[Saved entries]
Content starts

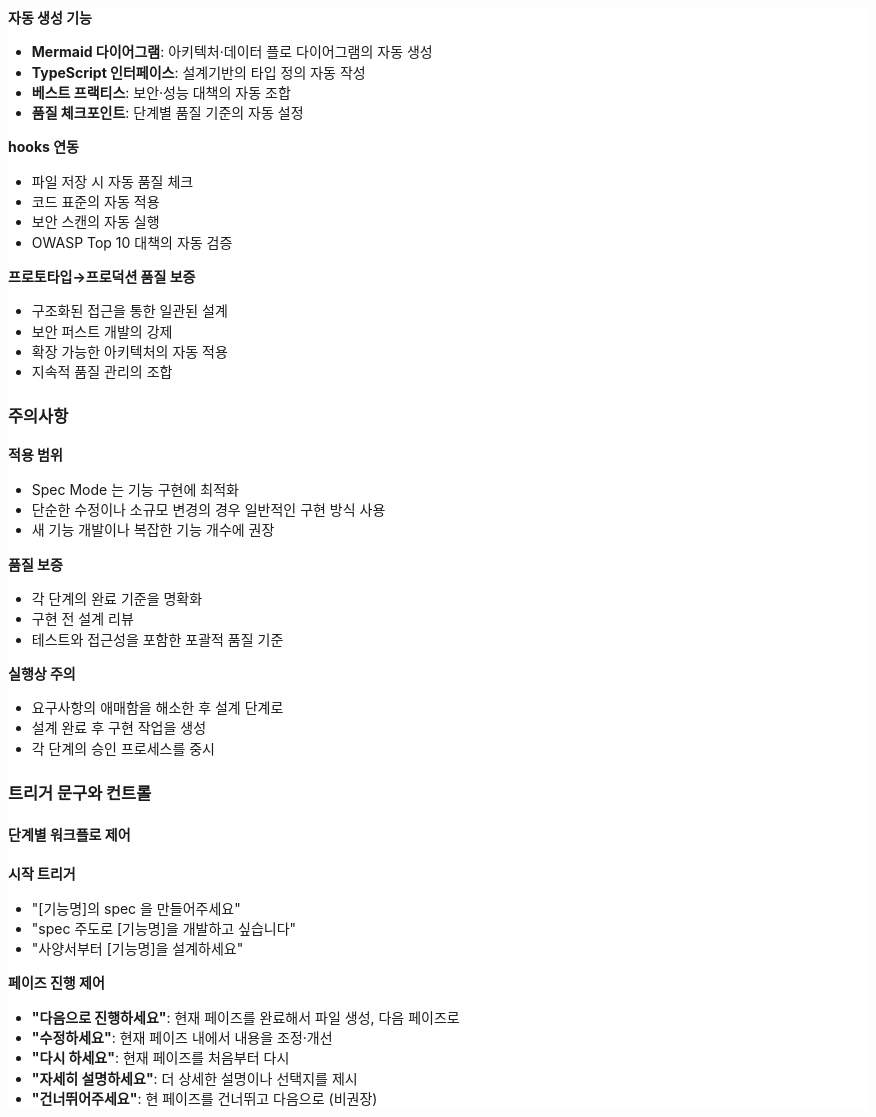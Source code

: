 **자동 생성 기능**

- **Mermaid 다이어그램**: 아키텍처·데이터 플로 다이어그램의 자동 생성
- **TypeScript 인터페이스**: 설계기반의 타입 정의 자동 작성
- **베스트 프랙티스**: 보안·성능 대책의 자동 조합
- **품질 체크포인트**: 단계별 품질 기준의 자동 설정

**hooks 연동**

- 파일 저장 시 자동 품질 체크
- 코드 표준의 자동 적용
- 보안 스캔의 자동 실행
- OWASP Top 10 대책의 자동 검증

**프로토타입→프로덕션 품질 보증**

- 구조화된 접근을 통한 일관된 설계
- 보안 퍼스트 개발의 강제
- 확장 가능한 아키텍처의 자동 적용
- 지속적 품질 관리의 조합

### 주의사항

**적용 범위**

- Spec Mode 는 기능 구현에 최적화
- 단순한 수정이나 소규모 변경의 경우 일반적인 구현 방식 사용
- 새 기능 개발이나 복잡한 기능 개수에 권장

**품질 보증**

- 각 단계의 완료 기준을 명확화
- 구현 전 설계 리뷰
- 테스트와 접근성을 포함한 포괄적 품질 기준

**실행상 주의**

- 요구사항의 애매함을 해소한 후 설계 단계로
- 설계 완료 후 구현 작업을 생성
- 각 단계의 승인 프로세스를 중시

### 트리거 문구와 컨트롤

#### 단계별 워크플로 제어

**시작 트리거**

- "[기능명]의 spec 을 만들어주세요"
- "spec 주도로 [기능명]을 개발하고 싶습니다"
- "사양서부터 [기능명]을 설계하세요"

**페이즈 진행 제어**

- **"다음으로 진행하세요"**: 현재 페이즈를 완료해서 파일 생성, 다음 페이즈로
- **"수정하세요"**: 현재 페이즈 내에서 내용을 조정·개선
- **"다시 하세요"**: 현재 페이즈를 처음부터 다시
- **"자세히 설명하세요"**: 더 상세한 설명이나 선택지를 제시
- **"건너뛰어주세요"**: 현 페이즈를 건너뛰고 다음으로 (비권장)
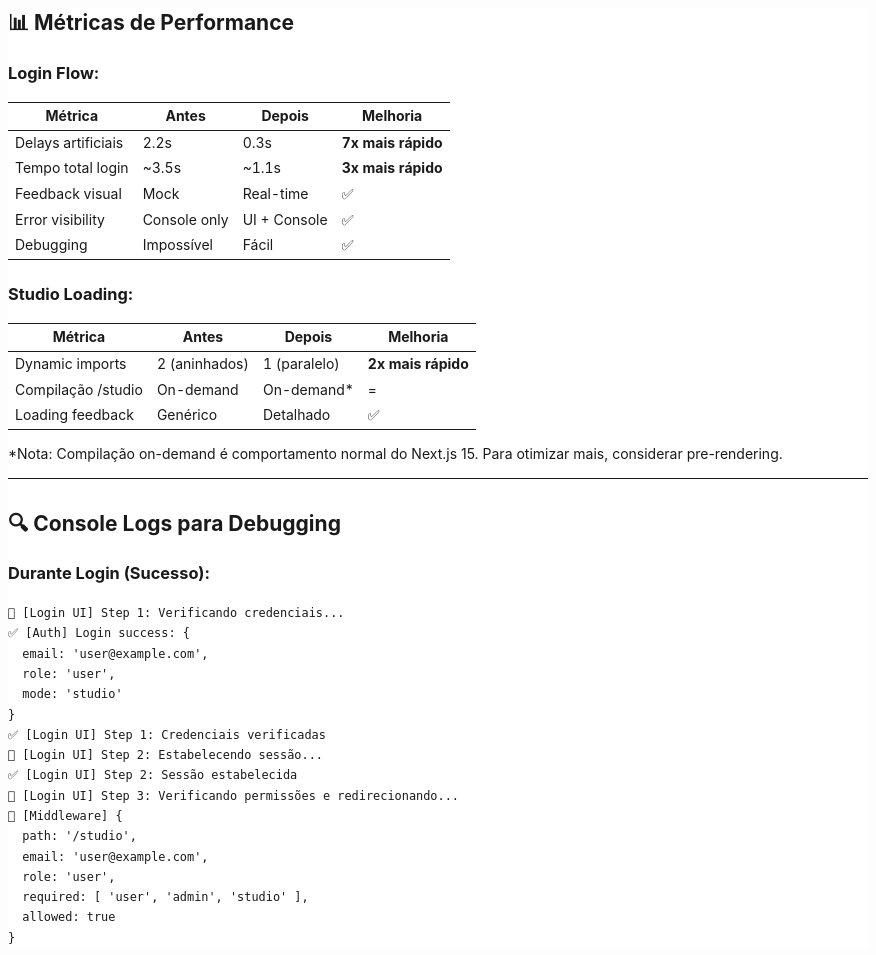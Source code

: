 
## 📊 Métricas de Performance

### Login Flow:

| Métrica | Antes | Depois | Melhoria |
|---------|-------|--------|----------|
| Delays artificiais | 2.2s | 0.3s | **7x mais rápido** |
| Tempo total login | ~3.5s | ~1.1s | **3x mais rápido** |
| Feedback visual | Mock | Real-time | ✅ |
| Error visibility | Console only | UI + Console | ✅ |
| Debugging | Impossível | Fácil | ✅ |

### Studio Loading:

| Métrica | Antes | Depois | Melhoria |
|---------|-------|--------|----------|
| Dynamic imports | 2 (aninhados) | 1 (paralelo) | **2x mais rápido** |
| Compilação /studio | On-demand | On-demand* | = |
| Loading feedback | Genérico | Detalhado | ✅ |

*Nota: Compilação on-demand é comportamento normal do Next.js 15. Para otimizar mais, considerar pre-rendering.

---

## 🔍 Console Logs para Debugging

### Durante Login (Sucesso):
```
🔐 [Login UI] Step 1: Verificando credenciais...
✅ [Auth] Login success: {
  email: 'user@example.com',
  role: 'user',
  mode: 'studio'
}
✅ [Login UI] Step 1: Credenciais verificadas
🔐 [Login UI] Step 2: Estabelecendo sessão...
✅ [Login UI] Step 2: Sessão estabelecida
🔐 [Login UI] Step 3: Verificando permissões e redirecionando...
🔐 [Middleware] {
  path: '/studio',
  email: 'user@example.com',
  role: 'user',
  required: [ 'user', 'admin', 'studio' ],
  allowed: true
}
```
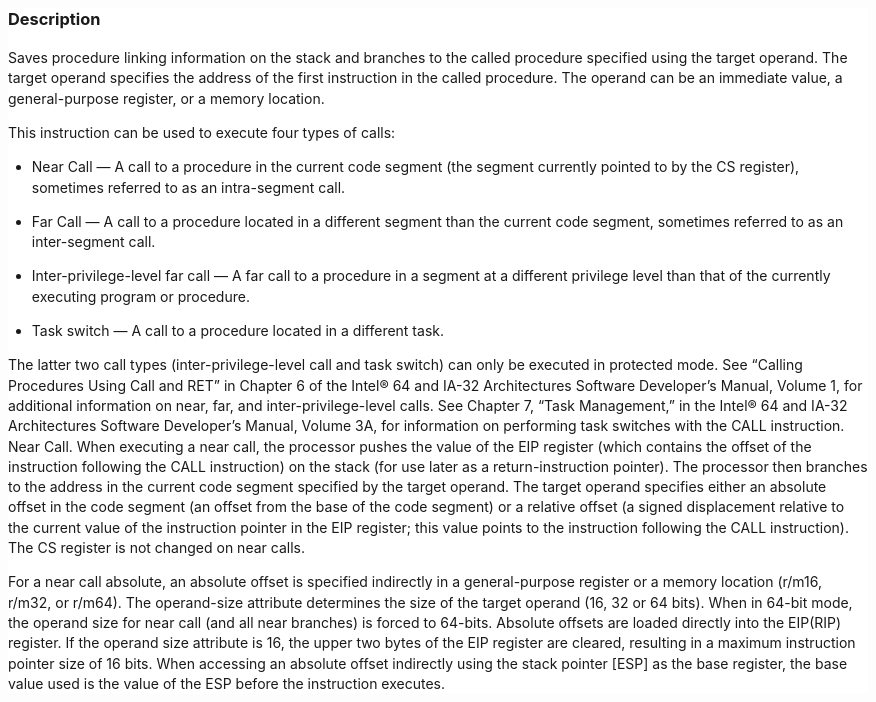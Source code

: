 
### Description
Saves procedure linking information on the stack and branches to the called procedure specified using the target
operand. The target operand specifies the address of the first instruction in the called procedure. The operand can
be an immediate value, a general-purpose register, or a memory location.

This instruction can be used to execute four types of calls:

 *  Near Call —  A call to a procedure in the current code segment (the segment currently pointed to by the CS 
register), sometimes referred to as an intra-segment call.

 * Far Call — A call to a procedure located in a different segment than the current code segment, sometimes
referred to as an inter-segment call.

 * Inter-privilege-level far call — A far call to a procedure in a segment at a different privilege level than that
of the currently executing program or procedure.

 *  Task switch — A call to a procedure located in a different task.

The latter two call types (inter-privilege-level call and task switch) can only be executed in protected mode. See
“Calling Procedures Using Call and RET” in Chapter 6 of the Intel® 64 and IA-32 Architectures Software Developer’s
 Manual, Volume 1, for additional information on near, far, and inter-privilege-level calls. See Chapter 7,
“Task Management,” in the Intel® 64 and IA-32 Architectures Software Developer’s Manual, Volume 3A, for information
 on performing task switches with the CALL instruction.
Near Call. When executing a near call, the processor pushes the value of the EIP register (which contains the offset
of the instruction following the CALL instruction) on the stack (for use later as a return-instruction pointer). The
processor then branches to the address in the current code segment specified by the target operand. The target
operand specifies either an absolute offset in the code segment (an offset from the base of the code segment) or a
relative offset (a signed displacement relative to the current value of the instruction pointer in the EIP register; this
value points to the instruction following the CALL instruction). The CS register is not changed on near calls.

For a near call absolute, an absolute offset is specified indirectly in a general-purpose register or a memory location
(r/m16, r/m32, or r/m64). The operand-size attribute determines the size of the target operand (16, 32 or 64
bits). When in 64-bit mode, the operand size for near call (and all near branches) is forced to 64-bits. Absolute
offsets are loaded directly into the EIP(RIP) register. If the operand size attribute is 16, the upper two bytes of the
EIP register are cleared, resulting in a maximum instruction pointer size of 16 bits. When accessing an absolute
offset indirectly using the stack pointer [ESP] as the base register, the base value used is the value of the ESP
before the instruction executes.
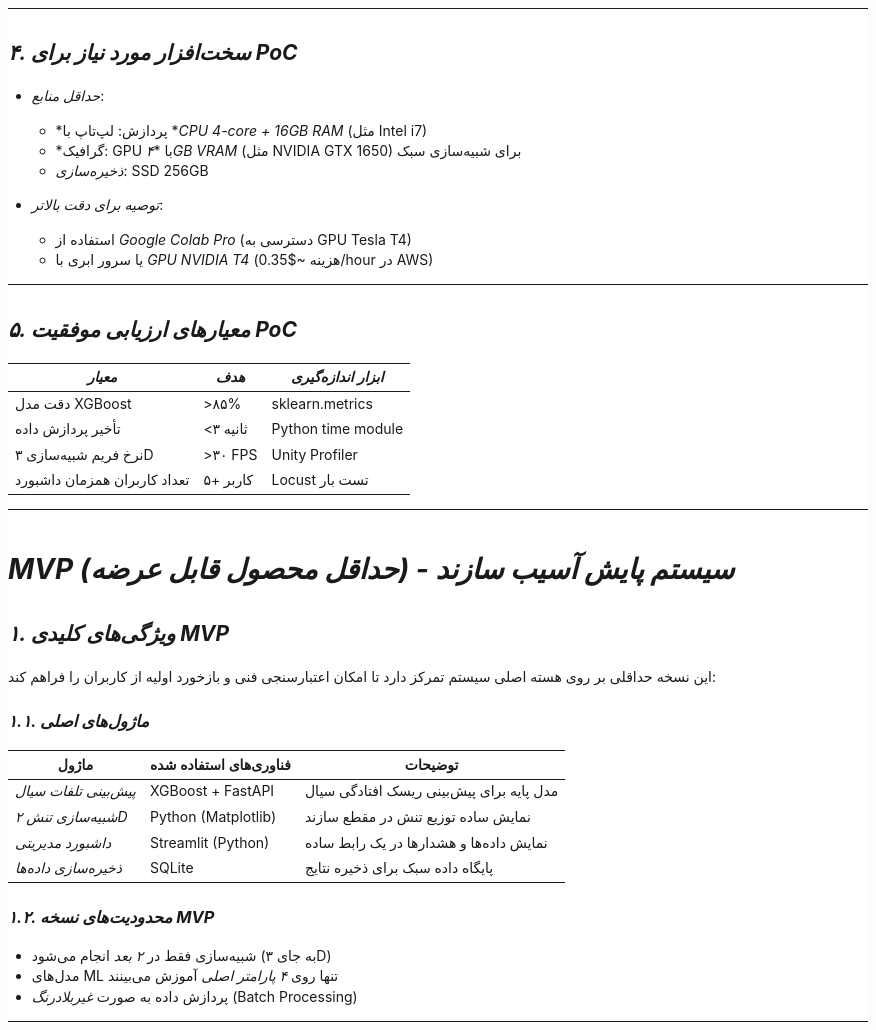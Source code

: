 
---

## *۴. سخت‌افزار مورد نیاز برای PoC*
- *حداقل منابع*:
  - *پردازش: لپ‌تاپ با **CPU 4-core + 16GB RAM* (مثل Intel i7)  
  - *گرافیک: GPU با **۴GB VRAM* (مثل NVIDIA GTX 1650) برای شبیه‌سازی سبک  
  - *ذخیره‌سازی*: SSD 256GB  

- *توصیه برای دقت بالاتر*:
  - استفاده از *Google Colab Pro* (دسترسی به GPU Tesla T4)  
  - یا سرور ابری با *GPU NVIDIA T4* (هزینه ~$0.35/hour در AWS)  

---

## *۵. معیارهای ارزیابی موفقیت PoC*
| *معیار* | *هدف* | *ابزار اندازه‌گیری* |
|-----------|---------|----------------------|
| دقت مدل XGBoost | >۸۵% | sklearn.metrics |
| تأخیر پردازش داده | <۳ ثانیه | Python time module |
| نرخ فریم شبیه‌سازی ۳D | >۳۰ FPS | Unity Profiler |
| تعداد کاربران همزمان داشبورد | ۵+ کاربر | Locust تست بار |

---


# *MVP (حداقل محصول قابل عرضه) - سیستم پایش آسیب سازند*

## *۱. ویژگی‌های کلیدی MVP*
این نسخه حداقلی بر روی هسته اصلی سیستم تمرکز دارد تا امکان اعتبارسنجی فنی و بازخورد اولیه از کاربران را فراهم کند:

### *۱.۱. ماژول‌های اصلی*
| ماژول | فناوری‌های استفاده شده | توضیحات |
|-------|----------------------|---------|
| *پیش‌بینی تلفات سیال* | XGBoost + FastAPI | مدل پایه برای پیش‌بینی ریسک افتادگی سیال |
| *شبیه‌سازی تنش ۲D* | Python (Matplotlib) | نمایش ساده توزیع تنش در مقطع سازند |
| *داشبورد مدیریتی* | Streamlit (Python) | نمایش داده‌ها و هشدارها در یک رابط ساده |
| *ذخیره‌سازی داده‌ها* | SQLite | پایگاه داده سبک برای ذخیره نتایج |

### *۱.۲. محدودیت‌های نسخه MVP*
- شبیه‌سازی فقط در *۲ بعد* انجام می‌شود (به جای ۳D)
- مدل‌های ML تنها روی *۴ پارامتر اصلی* آموزش می‌بینند
- پردازش داده به صورت *غیربلادرنگ* (Batch Processing)

---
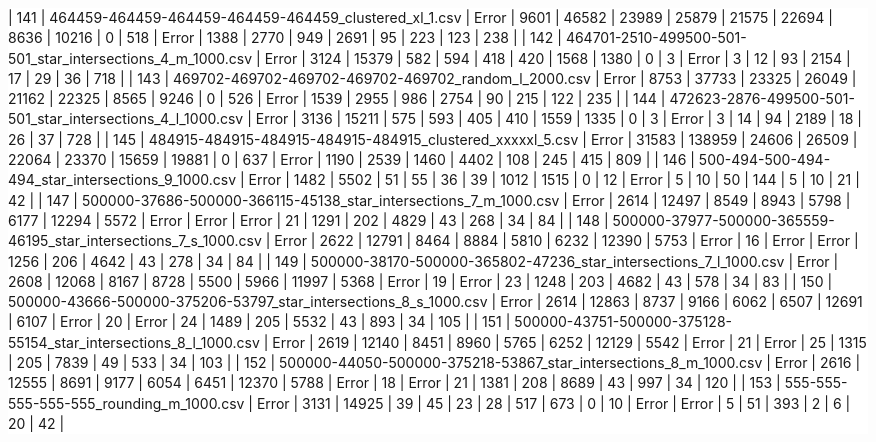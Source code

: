 | 141 | 464459-464459-464459-464459-464459_clustered_xl_1.csv                   | Error  |      9601 |     46582 | 23989                 | 25879                 | 21575                 | 22694                 |               8636 |              10216 | 0       | 518       | Error     | 1388      |      2770 |                949 |               2691 |                95 |               223 |               123 |               238 |
| 142 | 464701-2510-499500-501-501_star_intersections_4_m_1000.csv              | Error  |      3124 |     15379 | 582                   | 594                   | 418                   | 420                   |               1568 |               1380 | 0       | 3         | Error     | 3         |        12 |                 93 |               2154 |                17 |                29 |                36 |               718 |
| 143 | 469702-469702-469702-469702-469702_random_l_2000.csv                    | Error  |      8753 |     37733 | 23325                 | 26049                 | 21162                 | 22325                 |               8565 |               9246 | 0       | 526       | Error     | 1539      |      2955 |                986 |               2754 |                90 |               215 |               122 |               235 |
| 144 | 472623-2876-499500-501-501_star_intersections_4_l_1000.csv              | Error  |      3136 |     15211 | 575                   | 593                   | 405                   | 410                   |               1559 |               1335 | 0       | 3         | Error     | 3         |        14 |                 94 |               2189 |                18 |                26 |                37 |               728 |
| 145 | 484915-484915-484915-484915-484915_clustered_xxxxxl_5.csv               | Error  |     31583 |    138959 | 24606                 | 26509                 | 22064                 | 23370                 |              15659 |              19881 | 0       | 637       | Error     | 1190      |      2539 |               1460 |               4402 |               108 |               245 |               415 |               809 |
| 146 | 500-494-500-494-494_star_intersections_9_1000.csv                       | Error  |      1482 |      5502 | 51                    | 55                    | 36                    | 39                    |               1012 |               1515 | 0       | 12        | Error     | 5         |        10 |                 50 |                144 |                 5 |                10 |                21 |                42 |
| 147 | 500000-37686-500000-366115-45138_star_intersections_7_m_1000.csv        | Error  |      2614 |     12497 | 8549                  | 8943                  | 5798                  | 6177                  |              12294 |               5572 | Error   | Error     | Error     | 21        |      1291 |                202 |               4829 |                43 |               268 |                34 |                84 |
| 148 | 500000-37977-500000-365559-46195_star_intersections_7_s_1000.csv        | Error  |      2622 |     12791 | 8464                  | 8884                  | 5810                  | 6232                  |              12390 |               5753 | Error   | 16        | Error     | Error     |      1256 |                206 |               4642 |                43 |               278 |                34 |                84 |
| 149 | 500000-38170-500000-365802-47236_star_intersections_7_l_1000.csv        | Error  |      2608 |     12068 | 8167                  | 8728                  | 5500                  | 5966                  |              11997 |               5368 | Error   | 19        | Error     | 23        |      1248 |                203 |               4682 |                43 |               578 |                34 |                83 |
| 150 | 500000-43666-500000-375206-53797_star_intersections_8_s_1000.csv        | Error  |      2614 |     12863 | 8737                  | 9166                  | 6062                  | 6507                  |              12691 |               6107 | Error   | 20        | Error     | 24        |      1489 |                205 |               5532 |                43 |               893 |                34 |               105 |
| 151 | 500000-43751-500000-375128-55154_star_intersections_8_l_1000.csv        | Error  |      2619 |     12140 | 8451                  | 8960                  | 5765                  | 6252                  |              12129 |               5542 | Error   | 21        | Error     | 25        |      1315 |                205 |               7839 |                49 |               533 |                34 |               103 |
| 152 | 500000-44050-500000-375218-53867_star_intersections_8_m_1000.csv        | Error  |      2616 |     12555 | 8691                  | 9177                  | 6054                  | 6451                  |              12370 |               5788 | Error   | 18        | Error     | 21        |      1381 |                208 |               8689 |                43 |               997 |                34 |               120 |
| 153 | 555-555-555-555-555_rounding_m_1000.csv                                 | Error  |      3131 |     14925 | 39                    | 45                    | 23                    | 28                    |                517 |                673 | 0       | 10        | Error     | Error     |         5 |                 51 |                393 |                 2 |                 6 |                20 |                42 |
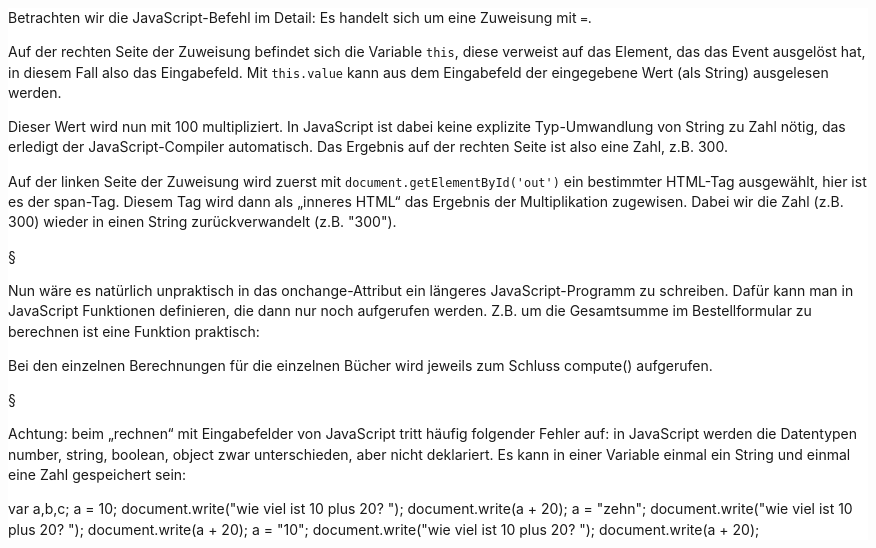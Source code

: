 Betrachten wir die JavaScript-Befehl im Detail: Es handelt sich um eine
Zuweisung mit `=`.

Auf der rechten Seite der Zuweisung befindet sich die Variable `this`, diese
verweist auf das Element, das das Event ausgelöst hat, in diesem Fall also das
Eingabefeld. Mit `this.value` kann aus dem Eingabefeld der eingegebene Wert (als
String) ausgelesen werden.

Dieser Wert wird nun mit 100 multipliziert. In JavaScript ist dabei keine explizite Typ-Umwandlung von String zu Zahl nötig, das erledigt der JavaScript-Compiler automatisch. Das Ergebnis auf der rechten Seite ist also eine Zahl, z.B. 300.

Auf der linken Seite der Zuweisung wird zuerst mit
`document.getElementById('out')` ein bestimmter HTML-Tag ausgewählt, hier ist es
der span-Tag. Diesem Tag wird dann als „inneres HTML“ das Ergebnis der
Multiplikation zugewisen. Dabei wir die Zahl (z.B. 300) wieder in einen String
zurückverwandelt (z.B. "300").

§

Nun wäre es natürlich unpraktisch in das onchange-Attribut ein längeres JavaScript-Programm zu schreiben. Dafür kann man in JavaScript Funktionen definieren, die dann nur noch aufgerufen werden. Z.B. um die Gesamtsumme im Bestellformular zu berechnen ist eine Funktion praktisch:

<htmlcode>
<head>
<script language="javascript">
function compute() { 	

  document.getElementById('outtotal').innerHTML =  	      

    document.getElementById('in1').value * 100 		
  + document.getElementById('in2').value * 200 		
  + document.getElementById('in3').value * 0 		
  + document.getElementById('in4').value * 1000 		
  + document.getElementById('in5').value * 10 		
  + document.getElementById('in6').value * 5 
}
</script>
</head>
<body>
</htmlcode>

Bei den einzelnen Berechnungen für die einzelnen Bücher wird jeweils zum Schluss compute() aufgerufen.

§

Achtung: beim „rechnen“ mit Eingabefelder von JavaScript tritt häufig folgender
Fehler auf: in JavaScript werden die Datentypen number, string, boolean, object zwar unterschieden, 
aber nicht deklariert. Es kann in einer Variable einmal ein
String und einmal eine Zahl gespeichert sein:

<htmlcode>
  var a,b,c;
  a = 10;
  document.write("wie viel ist 10 plus 20? ");
  document.write(a + 20);
  a = "zehn";
  document.write("wie viel ist 10 plus 20? ");
  document.write(a + 20);
  a = "10";
  document.write("wie viel ist 10 plus 20? ");
  document.write(a + 20);
</htmlcode>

Content ends

Give again, word for word, every line from the one holding "tritt häufig folgender" to the end of the data.

Achtung: beim „rechnen“ mit Eingabefelder von JavaScript tritt häufig folgender
Fehler auf: in JavaScript werden die Datentypen number, string, boolean, object zwar unterschieden, 
aber nicht deklariert. Es kann in einer Variable einmal ein
String und einmal eine Zahl gespeichert sein:

<htmlcode>
  var a,b,c;
  a = 10;
  document.write("wie viel ist 10 plus 20? ");
  document.write(a + 20);
  a = "zehn";
  document.write("wie viel ist 10 plus 20? ");
  document.write(a + 20);
  a = "10";
  document.write("wie viel ist 10 plus 20? ");
  document.write(a + 20);
</htmlcode>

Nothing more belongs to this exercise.